(Pictures paired with source code)
== Segment start ==

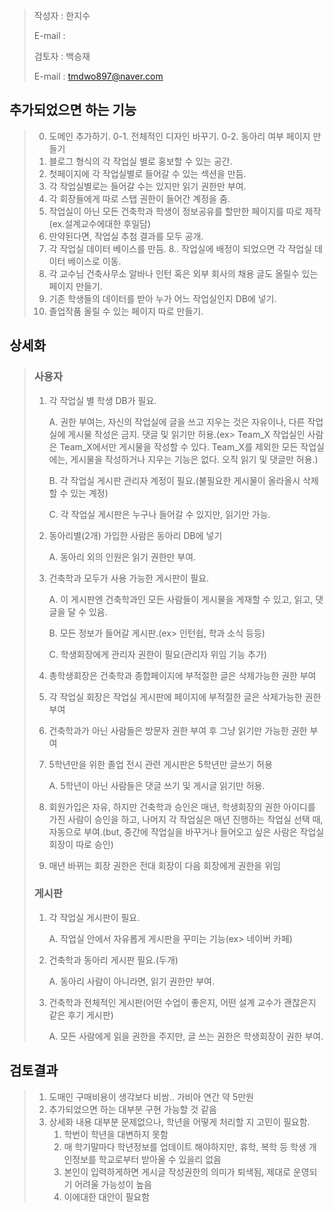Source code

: > 작성자 : 한지수
>
> E-mail : 
>
> 검토자 : 백승재
>
> E-mail : tmdwo897@naver.com



## 추가되었으면 하는 기능

> 0. 도메인 추가하기.
>    0-1. 전체적인 디자인 바꾸기.
>    0-2. 동아리 여부 페이지 만들기
> 1. 블로그 형식의 각 작업실 별로 홍보할 수 있는 공간.
> 2. 첫페이지에 각 작업실별로 들어갈 수 있는 섹션을 만듬.
> 3. 각  작업실별로는 들어갈 수는 있지만 읽기 권한만 부여.
> 4. 각 회장들에게 따로 스탭 권한이 들어간 계정을 줌.
> 5. 작업실이 아닌 모든 건축학과 학생이 정보공유를 할만한 페이지를 따로 제작(ex.설계교수에대한 후일담)
> 6. 만약된다면, 작업실 추첨 결과를 모두 공개.
> 7. 각 작업실 데이터 베이스를 만듬.
>    8.. 작업실에 배정이 되었으면 각 작업실 데이터 베이스로 이동.
> 8. 각 교수님 건축사무소 알바나 인턴 혹은 외부 회사의 채용 글도 올릴수 있는 페이지 만들기.
> 9. 기존 학생들의 데이터를 받아 누가 어느 작업실인지 DB에 넣기.
> 10. 졸업작품 올릴 수 있는 페이지 따로 만들기.



## 상세화

> ###  사용자
>
> 1. 각 작업실 별 학생 DB가 필요.
>
>    A.   권한 부여는, 자신의 작업실에 글을 쓰고 지우는 것은 자유이나, 다른 작업실에 게시물 작성은 금지. 댓글 및 읽기만 허용.(ex> Team_X 작업실인 사람은 Team_X에서만 게시물을 작성할 수 있다. Team_X를 제외한 모든 작업실에는, 게시물을 작성하거나 지우는 기능은 없다. 오직 읽기 및 댓글만 허용.)
>
>    B.   각 작업실 게시판 관리자 계정이 필요.(불필요한 게시물이 올라올시 삭제할 수 있는 계정)
>
>    C.   각 작업실 게시판은 누구나 들어갈 수 있지만, 읽기만 가능.
>
> 2. 동아리별(2개) 가입한 사람은 동아리 DB에 넣기
>
>    A.   동아리 외의 인원은 읽기 권한만 부여.
>
> 3. 건축학과 모두가 사용 가능한 게시판이 필요.
>
>    A.   이 게시판엔 건축학과인 모든 사람들이 게시물을 게재할 수 있고, 읽고, 댓글을 달 수 있음.
>
>    B.   모든 정보가 들어갈 게시판.(ex> 인턴쉽, 학과 소식 등등)
>
>    C.   학생회장에게 관리자 권한이 필요(관리자 위임 기능 추가)
>
> 4. 총학생회장은 건축학과 종합페이지에 부적절한 글은 삭제가능한 권한 부여
>
> 5. 각 작업실 회장은 작업실 게시판에 페이지에 부적절한 글은 삭제가능한 권한 부여
>
> 6. 건축학과가 아닌 사람들은 방문자 권한 부여 후 그냥 읽기만 가능한 권한 부여
>
> 7. 5학년만을 위한 졸업 전시 관련 게시판은 5학년만 글쓰기 허용
>
>    A.   5학년이 아닌 사람들은 댓글 쓰기 및 게시글 읽기만 허용.
>
> 8. 회원가입은 자유, 하지만 건축학과 승인은 매년, 학생회장의 권한 아이디를 가진 사람이 승인을 하고, 나머지 각 작업실은 매년 진행하는 작업실 선택 때, 자동으로 부여.(but, 중간에 작업실을 바꾸거나 들어오고 싶은 사람은 작업실 회장이 따로 승인)
>
> 9. 매년 바뀌는 회장 권한은 전대 회장이 다음 회장에게 권한을 위임
>
> ### 게시판
>
> 1. 각 작업실 게시판이 필요.
>
>    A.   작업실 안에서 자유롭게 게시판을 꾸미는 기능(ex> 네이버 카페)
>
> 2. 건축학과 동아리 게시판 필요.(두개)
>
>    A.   동아리 사람이 아니라면, 읽기 권한만 부여.
>
> 3. 건축학과 전체적인 게시판(어떤 수업이 좋은지, 어떤 설계 교수가 괜찮은지 같은 후기 게시판)
>
>    A.   모든 사람에게 읽을 권한을 주지만, 글 쓰는 권한은 학생회장이 권한 부여.



## 검토결과

> 1. 도매인 구매비용이 생각보다 비쌈.. 가비아 연간 약 5만원
> 2. 추가되었으면 하는 대부분 구현 가능할 것 같음
> 3. 상세화 내용 대부분 문제없으나, 학년을 어떻게 처리할 지 고민이 필요함.
>    1. 학번이 학년을 대변하지 못함
>    2. 매 학기말마다 학년정보를 업데이트 해야하지만, 휴학, 복학 등 학생 개인정보를 학교로부터 받아올 수 있을리 없음
>    3. 본인이 입력하게하면 게시글 작성권한의 의미가 퇴색됨, 제대로 운영되기 어려울 가능성이 높음
>    4. 이에대한 대안이 필요함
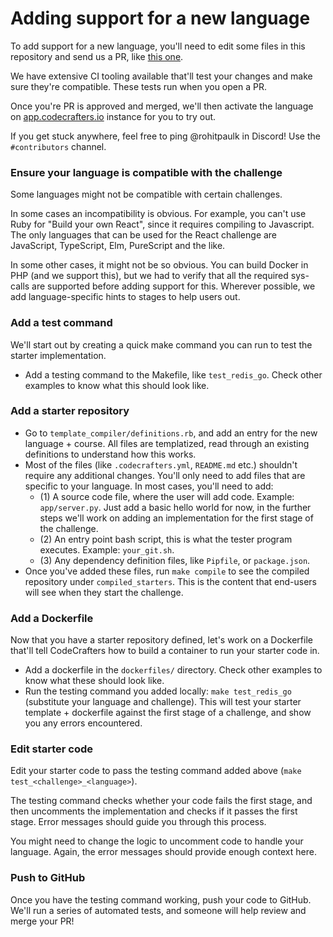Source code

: # Adding support for a new language

To add support for a new language, you'll need to edit some files in this repository and 
send us a PR, like [this one](https://github.com/codecrafters-io/languages/pull/43). 

We have extensive CI tooling available that'll test your changes and make sure they're compatible. These
tests run when you open a PR.

Once you're PR is approved and merged, we'll then activate the language on [app.codecrafters.io](https://app.codecrafters.io/) 
instance for you to try out.

If you get stuck anywhere, feel free to ping @rohitpaulk in Discord! Use the `#contributors` 
channel.

### Ensure your language is compatible with the challenge

Some languages might not be compatible with certain challenges. 

In some cases an incompatibility is obvious. For example, you can't use Ruby for 
"Build your own React", since it requires compiling to Javascript. The only languages that
can be used for the React challenge are JavaScript, TypeScript, Elm, PureScript and the like.

In some other cases, it might not be so obvious. You can build Docker in PHP (and we support 
this), but we had to verify that all the required sys-calls are supported before adding 
support for this. Wherever possible, we add language-specific hints to stages to help 
users out.

### Add a test command

We'll start out by creating a quick make command you can run to test the starter implementation.

- Add a testing command to the Makefile, like `test_redis_go`. Check other examples to know what this should look
  like.

### Add a starter repository

- Go to `template_compiler/definitions.rb`, and add an entry for the new language + course. All 
  files are templatized, read through an existing definitions to understand how this works.
- Most of the files (like `.codecrafters.yml`, `README.md` etc.) shouldn't require any additional 
  changes. You'll only need to add files that are specific to your language. In most cases, you'll
  need to add: 
  - (1) A source code file, where the user will add code. Example: `app/server.py`. Just add a basic hello world for
    now, in the further steps we'll work on adding an implementation for the first stage of the challenge.
  - (2) An entry point bash script, this is what the tester program executes. Example: `your_git.sh`.
  - (3) Any dependency definition files, like `Pipfile`, or `package.json`.
- Once you've added these files, run `make compile` to see the compiled repository under `compiled_starters`.
  This is the content that end-users will see when they start the challenge.
  
### Add a Dockerfile

Now that you have a starter repository defined, let's work on a Dockerfile that'll tell CodeCrafters
how to build a container to run your starter code in.

- Add a dockerfile in the `dockerfiles/` directory. Check other examples to know what these should look like. 
- Run the testing command you added locally: `make test_redis_go` (substitute your language and challenge). This will
  test your starter template + dockerfile against the first stage of a challenge, and show you any errors encountered.
  
### Edit starter code

Edit your starter code to pass the testing command added above (`make test_<challenge>_<language>`).

The testing command checks whether your code fails the first stage, and then uncomments the implementation and checks if
it passes the first stage. Error messages should guide you through this process.

You might need to change the logic to uncomment code to handle your language. Again, the error messages should provide 
enough context here.

### Push to GitHub

Once you have the testing command working, push your code to GitHub. We'll run a series of automated tests, and someone
will help review and merge your PR!
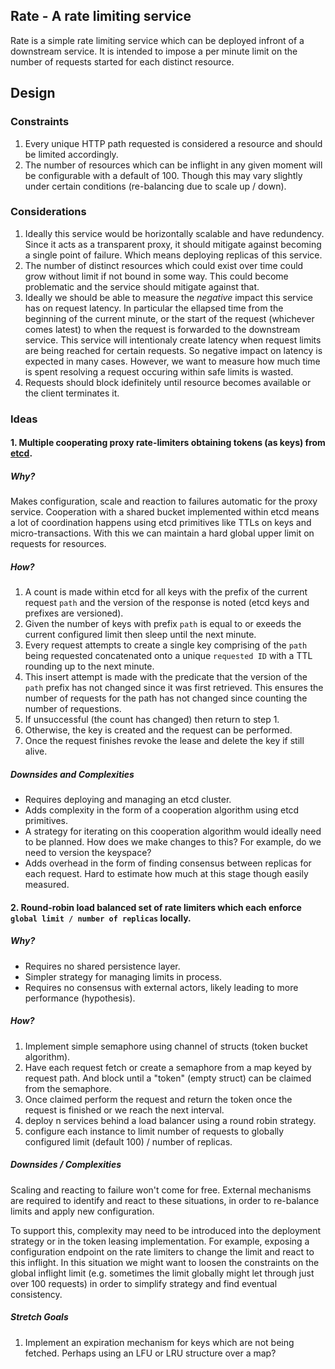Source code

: Rate - A rate limiting service
------------------------------------------

Rate is a simple rate limiting service which can be deployed infront of a downstream service.
It is intended to impose a per minute limit on the number of requests started for each distinct resource.

## Design

### Constraints

1. Every unique HTTP path requested is considered a resource and should be limited accordingly.
2. The number of resources which can be inflight in any given moment will be configurable with a default of 100. Though this may vary slightly under certain conditions (re-balancing due to scale up / down).

### Considerations

1. Ideally this service would be horizontally scalable and have redundency. Since it acts as a transparent proxy, it should mitigate against becoming a single point of failure.  Which means deploying replicas of this service.
2. The number of distinct resources which could exist over time could grow without limit if not bound in some way. This could become problematic and the service should mitigate against that.
3. Ideally we should be able to measure the _negative_ impact this service has on request latency. In particular the ellapsed time from the beginning of the current minute, or the start of the request (whichever comes latest) to when the request is forwarded to the downstream service. This service will intentionaly create latency when request limits are being reached for certain requests. So negative impact on latency is expected in many cases. However, we want to measure how much time is spent resolving a request occuring within safe limits is wasted.
4. Requests should block idefinitely until resource becomes available or the client terminates it.

### Ideas

#### 1. Multiple cooperating proxy rate-limiters obtaining tokens (as keys) from [etcd](https://github.com/etcd-io/etcd).

##### Why?

Makes configuration, scale and reaction to failures automatic for the proxy service. Cooperation with a shared bucket implemented within etcd means a lot of coordination happens using etcd primitives like TTLs on keys and micro-transactions. With this we can maintain a hard global upper limit on requests for resources.

##### How?

1. A count is made within etcd for all keys with the prefix of the current request `path` and the version of the response is noted (etcd keys and prefixes are versioned).
2. Given the number of keys with prefix `path` is equal to or exeeds the current configured limit then sleep until the next minute.
3. Every request attempts to create a single key comprising of the `path` being requested concatenated onto a unique `requested ID` with a TTL rounding up to the next minute.
4. This insert attempt is made with the predicate that the version of the `path` prefix has not changed since it was first retrieved. This ensures the number of requests for the path has not changed since counting the number of requestions.
5. If unsuccessful (the count has changed) then return to step 1.
6. Otherwise, the key is created and the request can be performed.
7. Once the request finishes revoke the lease and delete the key if still alive.

##### Downsides and Complexities

- Requires deploying and managing an etcd cluster.
- Adds complexity in the form of a cooperation algorithm using etcd primitives.
- A strategy for iterating on this cooperation algorithm would ideally need to be planned. How does we make changes to this? For example, do we need to version the keyspace?
- Adds overhead in the form of finding consensus between replicas for each request. Hard to estimate how much at this stage though easily measured.

#### 2. Round-robin load balanced set of rate limiters which each enforce `global limit / number of replicas` locally.

##### Why?

- Requires no shared persistence layer.
- Simpler strategy for managing limits in process.
- Requires no consensus with external actors, likely leading to more performance (hypothesis).

##### How?

1. Implement simple semaphore using channel of structs (token bucket algorithm).
2. Have each request fetch or create a semaphore from a map keyed by request path. And block until a "token" (empty struct) can be claimed from the semaphore.
3. Once claimed perform the request and return the token once the request is finished or we reach the next interval.
4. deploy n services behind a load balancer using a round robin strategy.
5. configure each instance to limit number of requests to globally configured limit (default 100) / number of replicas.

##### Downsides / Complexities

Scaling and reacting to failure won't come for free. External mechanisms are required to identify and react to these situations, in order to re-balance limits and apply new configuration.

To support this, complexity may need to be introduced into the deployment strategy or in the token leasing implementation. For example, exposing a configuration endpoint on the rate limiters to change the limit and react to this inflight. In this situation we might want to loosen the constraints on the global inflight limit (e.g. sometimes the limit globally might let through just over 100 requests) in order to simplify strategy and find eventual consistency.

##### Stretch Goals

1. Implement an expiration mechanism for keys which are not being fetched. Perhaps using an LFU or LRU structure over a map?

== Segment end ==

**Directions:** The required answer is the exact run of lines above starting at the line with "it passes the" and ending at the line with "Once you have", with both ends present.

**Output for this task:**
it passes the first stage. Error messages should guide you through this process.

You might need to change the logic to uncomment code to handle your language. Again, the error messages should provide 
enough context here.

### Push to GitHub

Once you have the testing command working, push your code to GitHub. We'll run a series of automated tests, and someone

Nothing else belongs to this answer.